Agora estava com 45, algo assim. É verdade que ele comemorara o aniversário de 45 anos duas vezes e meia, para compensar a estrondosa partida dela, portanto era difícil precisar um número. Era algo como 45, portanto algo como 30 anos lendo o mesmo livro (mas não só, obviamente).

E ele também era o livro: aquele objeto na estante que observa. Até quando?

Começa a rabiscar algo no livro da vida. Mas o trabalho é interrompido quase imediatamente: o gato pula no seu colo, o café se espalha por toda a parte. Mancha terrivelmente o papel e escorre pelas suas coxas, fervente. Corre para o banheiro, mais desconcertado do que bravo. Seca as páginas marrons com papel higiênico. Tira a bermuda, lava as pernas improvisadamente para aliviar a queimadura e procura outra roupa para vestir. Aquela já não serve.

O livro já não serve. Ou terá salvação? Manchado, úmido, borrado, desgastado. A tinta da caneta, ainda fresca em uma anotação que lhe ocorrera minutos antes, se converte em uma espécie de teste psiquiátrico. Ele olha longamente para a mancha. O que vê?

Demônios. Um anjo, talvez? A vida se repete sempre, eternamente, e das duas uma: ou é obra de Deus, ou do Diabo. (Seja um, seja outro, tem convicção de que ambos riem.)

O cão subitamente late e corre pela casa, eufórico, como se fosse dia de visita. Tem visita? Será ela? Ou ele?

Finalmente! O gato mia de novo, alto, muito alto. Fita-o insistentemente. De onde vinha aquele gato? Por um instante ele vê além da rotina, além da grande roda dos dias. O eterno retorno do mesmo.

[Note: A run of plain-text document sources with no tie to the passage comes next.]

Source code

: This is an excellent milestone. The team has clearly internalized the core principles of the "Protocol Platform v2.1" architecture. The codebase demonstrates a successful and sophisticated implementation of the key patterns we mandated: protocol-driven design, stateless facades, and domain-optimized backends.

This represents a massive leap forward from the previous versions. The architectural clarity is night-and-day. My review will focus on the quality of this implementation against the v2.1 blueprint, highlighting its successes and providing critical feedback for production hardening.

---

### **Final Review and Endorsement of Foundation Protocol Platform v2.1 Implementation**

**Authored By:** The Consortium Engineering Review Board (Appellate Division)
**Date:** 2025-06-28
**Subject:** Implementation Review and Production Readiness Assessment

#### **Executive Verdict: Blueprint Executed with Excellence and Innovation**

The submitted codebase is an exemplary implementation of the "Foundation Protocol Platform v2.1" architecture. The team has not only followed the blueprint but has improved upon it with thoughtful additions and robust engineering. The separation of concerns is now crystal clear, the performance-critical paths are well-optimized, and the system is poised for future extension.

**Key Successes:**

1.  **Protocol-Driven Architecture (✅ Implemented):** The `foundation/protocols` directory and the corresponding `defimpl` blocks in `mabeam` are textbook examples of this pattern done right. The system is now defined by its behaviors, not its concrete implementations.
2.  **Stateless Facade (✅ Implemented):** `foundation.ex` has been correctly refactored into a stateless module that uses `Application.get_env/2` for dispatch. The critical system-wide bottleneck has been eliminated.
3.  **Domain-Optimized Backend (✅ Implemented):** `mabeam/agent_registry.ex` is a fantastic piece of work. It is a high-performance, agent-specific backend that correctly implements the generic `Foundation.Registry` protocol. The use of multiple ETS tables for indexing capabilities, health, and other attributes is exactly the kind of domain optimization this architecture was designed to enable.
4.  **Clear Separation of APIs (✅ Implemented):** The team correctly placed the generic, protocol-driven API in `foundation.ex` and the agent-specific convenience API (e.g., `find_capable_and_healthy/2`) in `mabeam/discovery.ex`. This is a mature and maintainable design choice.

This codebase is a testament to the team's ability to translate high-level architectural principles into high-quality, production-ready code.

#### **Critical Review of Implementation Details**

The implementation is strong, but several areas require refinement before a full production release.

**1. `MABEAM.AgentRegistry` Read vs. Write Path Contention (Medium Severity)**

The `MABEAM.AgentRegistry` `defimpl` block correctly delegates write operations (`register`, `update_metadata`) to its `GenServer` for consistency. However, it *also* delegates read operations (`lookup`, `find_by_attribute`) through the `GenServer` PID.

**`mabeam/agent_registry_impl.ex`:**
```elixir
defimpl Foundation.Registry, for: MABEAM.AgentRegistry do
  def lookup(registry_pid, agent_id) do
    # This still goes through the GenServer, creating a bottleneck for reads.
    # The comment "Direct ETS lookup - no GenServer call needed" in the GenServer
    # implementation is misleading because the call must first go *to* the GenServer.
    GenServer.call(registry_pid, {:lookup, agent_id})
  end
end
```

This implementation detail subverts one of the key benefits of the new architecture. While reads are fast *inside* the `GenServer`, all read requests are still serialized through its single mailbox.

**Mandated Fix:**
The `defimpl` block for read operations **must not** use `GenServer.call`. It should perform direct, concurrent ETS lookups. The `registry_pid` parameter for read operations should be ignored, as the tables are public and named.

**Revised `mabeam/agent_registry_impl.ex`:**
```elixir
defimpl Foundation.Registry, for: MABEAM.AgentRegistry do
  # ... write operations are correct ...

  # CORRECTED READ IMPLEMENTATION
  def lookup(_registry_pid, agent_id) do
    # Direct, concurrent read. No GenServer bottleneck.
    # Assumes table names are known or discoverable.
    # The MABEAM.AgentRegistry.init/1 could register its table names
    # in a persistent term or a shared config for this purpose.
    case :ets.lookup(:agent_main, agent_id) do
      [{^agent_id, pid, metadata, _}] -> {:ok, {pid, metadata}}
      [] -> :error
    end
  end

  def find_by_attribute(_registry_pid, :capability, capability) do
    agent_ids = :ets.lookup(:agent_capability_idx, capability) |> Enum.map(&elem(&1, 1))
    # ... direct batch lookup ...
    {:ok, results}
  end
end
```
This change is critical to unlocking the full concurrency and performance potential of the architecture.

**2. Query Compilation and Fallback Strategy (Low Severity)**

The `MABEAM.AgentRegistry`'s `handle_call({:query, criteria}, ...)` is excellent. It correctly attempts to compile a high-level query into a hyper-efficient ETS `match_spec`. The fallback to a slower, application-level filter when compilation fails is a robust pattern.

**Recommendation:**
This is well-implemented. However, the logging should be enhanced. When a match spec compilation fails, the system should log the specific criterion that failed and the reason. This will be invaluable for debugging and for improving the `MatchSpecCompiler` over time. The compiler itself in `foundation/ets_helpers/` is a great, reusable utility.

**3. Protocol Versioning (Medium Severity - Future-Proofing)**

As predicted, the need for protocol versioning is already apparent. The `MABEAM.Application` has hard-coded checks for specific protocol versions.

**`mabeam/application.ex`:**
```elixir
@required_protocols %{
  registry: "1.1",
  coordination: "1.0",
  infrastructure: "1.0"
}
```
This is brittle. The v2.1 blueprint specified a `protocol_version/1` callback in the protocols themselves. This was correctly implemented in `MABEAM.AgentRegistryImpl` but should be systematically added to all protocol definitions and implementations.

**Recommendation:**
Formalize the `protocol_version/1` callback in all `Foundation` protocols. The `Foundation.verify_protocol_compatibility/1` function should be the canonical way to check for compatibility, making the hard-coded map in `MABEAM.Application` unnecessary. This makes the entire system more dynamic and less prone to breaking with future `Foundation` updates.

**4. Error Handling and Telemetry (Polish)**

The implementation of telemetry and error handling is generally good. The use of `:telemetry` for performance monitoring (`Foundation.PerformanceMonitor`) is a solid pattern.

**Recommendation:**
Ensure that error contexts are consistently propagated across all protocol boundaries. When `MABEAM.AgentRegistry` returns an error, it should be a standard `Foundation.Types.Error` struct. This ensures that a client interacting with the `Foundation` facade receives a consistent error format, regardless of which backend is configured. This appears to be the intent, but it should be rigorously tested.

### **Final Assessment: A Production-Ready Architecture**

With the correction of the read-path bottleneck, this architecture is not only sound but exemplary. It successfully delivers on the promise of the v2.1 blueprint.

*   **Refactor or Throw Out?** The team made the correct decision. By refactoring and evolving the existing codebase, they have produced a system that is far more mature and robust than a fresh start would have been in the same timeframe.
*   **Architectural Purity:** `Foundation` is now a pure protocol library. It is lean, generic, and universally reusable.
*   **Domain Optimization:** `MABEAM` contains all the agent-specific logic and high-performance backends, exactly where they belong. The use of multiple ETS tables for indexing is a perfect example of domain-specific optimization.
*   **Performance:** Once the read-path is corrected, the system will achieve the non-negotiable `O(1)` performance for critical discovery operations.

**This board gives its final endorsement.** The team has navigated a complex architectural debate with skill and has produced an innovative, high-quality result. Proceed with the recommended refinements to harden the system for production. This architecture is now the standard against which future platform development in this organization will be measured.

Qual é a coisa menos previsível que eu poderia fazer agora, para sabotar a roda dos dias?, pensa. Num reflexo insensato, atira o livro pela janela (tomara que não acerte ninguém, com aquele peso, daquele andar). Dane-se, não é com isso que se vai importar. Tudo tem seu preço. E o gato? E as queimaduras? A ferida? O arranhão?

E ela? Corre de volta para o banheiro: arrancar o band-aid que não estava lá.